» **WORK REQUEST**
A complete answer includes every line below with the word "cdot".
------ PROVIDED INFORMATION
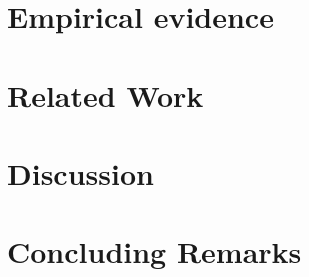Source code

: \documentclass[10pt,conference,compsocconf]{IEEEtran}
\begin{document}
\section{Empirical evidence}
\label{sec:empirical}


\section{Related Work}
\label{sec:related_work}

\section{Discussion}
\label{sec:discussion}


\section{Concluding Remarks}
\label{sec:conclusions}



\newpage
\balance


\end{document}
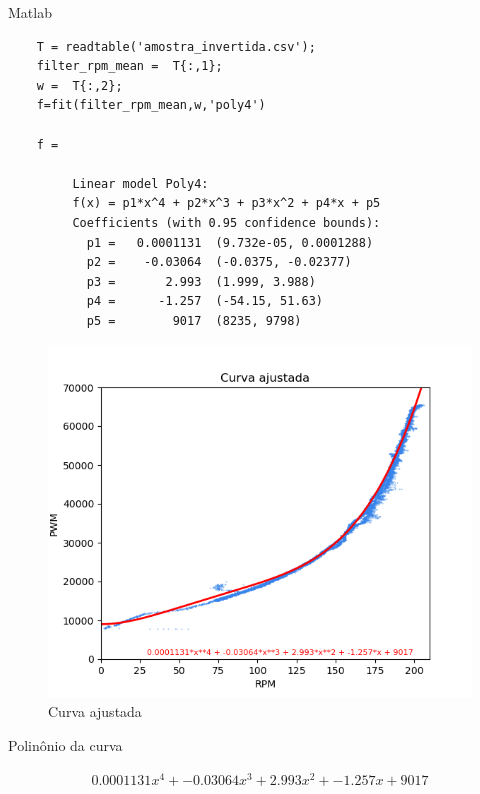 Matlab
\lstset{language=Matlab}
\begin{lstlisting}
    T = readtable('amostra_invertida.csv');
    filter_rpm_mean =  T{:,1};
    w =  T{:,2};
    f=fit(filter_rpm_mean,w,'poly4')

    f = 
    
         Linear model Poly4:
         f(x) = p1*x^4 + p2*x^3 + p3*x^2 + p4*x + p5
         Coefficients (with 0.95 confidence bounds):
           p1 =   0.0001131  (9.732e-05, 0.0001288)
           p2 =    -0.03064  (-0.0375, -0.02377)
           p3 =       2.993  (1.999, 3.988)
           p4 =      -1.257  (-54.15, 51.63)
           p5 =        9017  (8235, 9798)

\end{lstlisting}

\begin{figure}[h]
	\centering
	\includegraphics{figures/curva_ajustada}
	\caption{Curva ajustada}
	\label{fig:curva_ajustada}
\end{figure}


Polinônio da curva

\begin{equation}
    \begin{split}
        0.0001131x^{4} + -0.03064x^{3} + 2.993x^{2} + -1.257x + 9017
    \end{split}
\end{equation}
------------
------ PROVIDED INFORMATION
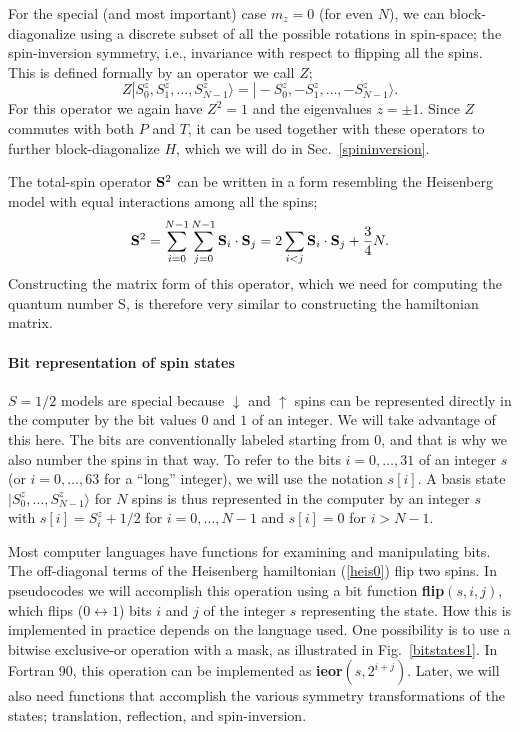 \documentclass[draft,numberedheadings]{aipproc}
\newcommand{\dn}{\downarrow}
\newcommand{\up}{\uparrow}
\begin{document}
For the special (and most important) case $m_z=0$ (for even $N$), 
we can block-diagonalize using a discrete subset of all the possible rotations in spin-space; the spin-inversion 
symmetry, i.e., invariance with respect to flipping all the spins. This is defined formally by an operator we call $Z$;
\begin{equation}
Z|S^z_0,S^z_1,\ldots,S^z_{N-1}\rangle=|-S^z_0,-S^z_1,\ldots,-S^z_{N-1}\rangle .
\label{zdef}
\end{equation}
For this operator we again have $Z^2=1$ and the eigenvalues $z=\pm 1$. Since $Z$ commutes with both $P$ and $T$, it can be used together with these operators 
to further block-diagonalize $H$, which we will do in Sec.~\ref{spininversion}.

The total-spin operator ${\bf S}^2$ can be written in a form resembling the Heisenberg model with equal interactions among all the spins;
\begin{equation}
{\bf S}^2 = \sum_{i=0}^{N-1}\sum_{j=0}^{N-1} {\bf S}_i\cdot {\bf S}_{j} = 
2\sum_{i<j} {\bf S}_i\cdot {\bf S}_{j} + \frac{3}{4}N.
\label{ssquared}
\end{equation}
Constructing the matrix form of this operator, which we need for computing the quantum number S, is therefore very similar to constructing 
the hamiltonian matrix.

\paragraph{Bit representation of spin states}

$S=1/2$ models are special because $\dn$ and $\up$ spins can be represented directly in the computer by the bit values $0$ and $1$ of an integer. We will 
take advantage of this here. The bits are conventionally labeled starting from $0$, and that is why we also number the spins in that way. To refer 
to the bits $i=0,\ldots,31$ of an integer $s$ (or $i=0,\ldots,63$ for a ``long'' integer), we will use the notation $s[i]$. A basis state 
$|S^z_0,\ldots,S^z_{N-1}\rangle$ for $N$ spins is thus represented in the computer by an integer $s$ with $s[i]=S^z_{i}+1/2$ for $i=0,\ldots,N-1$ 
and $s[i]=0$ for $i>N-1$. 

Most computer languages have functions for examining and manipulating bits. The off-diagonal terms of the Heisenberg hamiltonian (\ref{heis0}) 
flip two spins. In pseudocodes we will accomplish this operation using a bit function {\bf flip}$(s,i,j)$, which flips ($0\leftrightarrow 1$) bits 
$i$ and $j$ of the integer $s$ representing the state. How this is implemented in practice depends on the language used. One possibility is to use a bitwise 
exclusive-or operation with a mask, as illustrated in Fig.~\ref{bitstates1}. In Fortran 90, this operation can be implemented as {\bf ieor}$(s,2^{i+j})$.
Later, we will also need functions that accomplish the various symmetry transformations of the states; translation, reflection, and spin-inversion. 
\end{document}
------------
------ PROVIDED INFORMATION
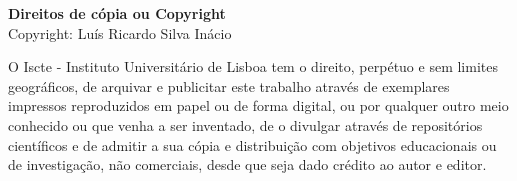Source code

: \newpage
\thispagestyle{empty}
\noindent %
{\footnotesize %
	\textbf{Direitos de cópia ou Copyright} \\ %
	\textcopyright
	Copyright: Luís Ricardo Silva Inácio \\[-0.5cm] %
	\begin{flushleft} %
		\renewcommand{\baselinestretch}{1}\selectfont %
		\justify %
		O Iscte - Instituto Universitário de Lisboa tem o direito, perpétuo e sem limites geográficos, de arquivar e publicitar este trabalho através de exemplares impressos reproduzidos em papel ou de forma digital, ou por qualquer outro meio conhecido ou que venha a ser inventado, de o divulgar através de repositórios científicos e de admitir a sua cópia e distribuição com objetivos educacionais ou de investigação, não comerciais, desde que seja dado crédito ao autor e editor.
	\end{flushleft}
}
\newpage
------------
» **THE ANSWER**
{\bf S}^2 = \sum_{i=0}^{N-1}\sum_{j=0}^{N-1} {\bf S}_i\cdot {\bf S}_{j} = 
2\sum_{i<j} {\bf S}_i\cdot {\bf S}_{j} + \frac{3}{4}N.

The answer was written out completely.